Thinking of Holly has me desperate to look at her. She is currently standing further down the hallway from me, chatting to her friend, Tanya. Other than a quick eye contact moment we don't acknowledge each other. After all this time we've got this down to a fine art. We both like to register where the other is but we don't mix. Back when we first started dating there was a few moments when my friends would catch me smiling when I saw her across the lunch room or staring at her down the hall. It only took a few "what you looking at?" before we decided on our current plan. It may not be the most romantic but it works for us.

I'm in the middle of telling my friends the plan that the hairspray duo set-up for me yesterday before my vision is blocked by a face. Rough lips land on my shocked mouth and my eyes widen.

What is happening?

"Put her down Derek." One of Derek's mates hollers.

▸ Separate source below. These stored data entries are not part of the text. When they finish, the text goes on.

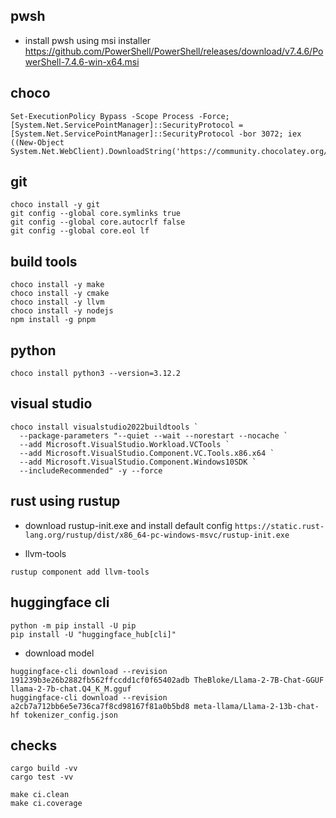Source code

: ## pwsh
- install pwsh using msi installer
https://github.com/PowerShell/PowerShell/releases/download/v7.4.6/PowerShell-7.4.6-win-x64.msi

## choco
```pwsh
Set-ExecutionPolicy Bypass -Scope Process -Force; [System.Net.ServicePointManager]::SecurityProtocol = [System.Net.ServicePointManager]::SecurityProtocol -bor 3072; iex ((New-Object System.Net.WebClient).DownloadString('https://community.chocolatey.org/install.ps1'))
```

## git

```pwsh
choco install -y git
git config --global core.symlinks true
git config --global core.autocrlf false
git config --global core.eol lf
```

## build tools

```pwsh
choco install -y make
choco install -y cmake
choco install -y llvm
choco install -y nodejs
npm install -g pnpm
```

## python
```pwsh
choco install python3 --version=3.12.2
```

## visual studio

```
choco install visualstudio2022buildtools `
  --package-parameters "--quiet --wait --norestart --nocache `
  --add Microsoft.VisualStudio.Workload.VCTools `
  --add Microsoft.VisualStudio.Component.VC.Tools.x86.x64 `
  --add Microsoft.VisualStudio.Component.Windows10SDK `
  --includeRecommended" -y --force
```

## rust using rustup
- download rustup-init.exe and install default config
`https://static.rust-lang.org/rustup/dist/x86_64-pc-windows-msvc/rustup-init.exe`

- llvm-tools

`rustup component add llvm-tools`

## huggingface cli

```pwsh
python -m pip install -U pip
pip install -U "huggingface_hub[cli]"
```
- download model

```pwsh
huggingface-cli download --revision 191239b3e26b2882fb562ffccdd1cf0f65402adb TheBloke/Llama-2-7B-Chat-GGUF llama-2-7b-chat.Q4_K_M.gguf
huggingface-cli download --revision a2cb7a712bb6e5e736ca7f8cd98167f81a0b5bd8 meta-llama/Llama-2-13b-chat-hf tokenizer_config.json
```

## checks

```pwsh
cargo build -vv
cargo test -vv

make ci.clean
make ci.coverage
```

Derek steps back from me and chuckles. "Piss off Mike. I'm having a moment with my girlfriend."

Wait. What?

I'm frozen in the same position I was in when Derek encroached my space. What the hell is going on here? Have I entered a parallel universe where I'm dating Derek? I certainly have no memory of him ever asking me out, and it's not like I would say yes even if he did. Hello, I'm gay. I'm already in a committed relationship. Somehow my eyes widen even more.

Shit, Holly.

"Holly!" Tanya calls from down the hallway. Double shit. She saw that. I look down the hall to see her practically sprint around the corner. Everything in me wants to chase her down. It's only the continued presence of Derek's hand on the small of my back that stops me running off. I need to stop this first before finding an excuse to find Holly.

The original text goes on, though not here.